#### Your objective
Skip the pictures, and retype the data below in full, exactly.

#### Dataset excerpts
-*-
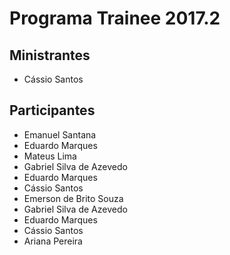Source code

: # Programa Trainee 2017.2

## Ministrantes
- Cássio Santos

## Participantes
- Emanuel Santana
- Eduardo Marques
- Mateus Lima
- Gabriel Silva de Azevedo
- Eduardo Marques
- Cássio Santos
- Emerson de Brito Souza
- Gabriel Silva de Azevedo
- Eduardo Marques
- Cássio Santos
- Ariana Pereira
-*-
#### Your solution
Source code

: # Programa Trainee 2017.2

## Ministrantes
- Cássio Santos

## Participantes
- Emanuel Santana
- Eduardo Marques
- Mateus Lima
- Gabriel Silva de Azevedo
- Eduardo Marques
- Cássio Santos
- Emerson de Brito Souza
- Gabriel Silva de Azevedo
- Eduardo Marques
- Cássio Santos
- Ariana Pereira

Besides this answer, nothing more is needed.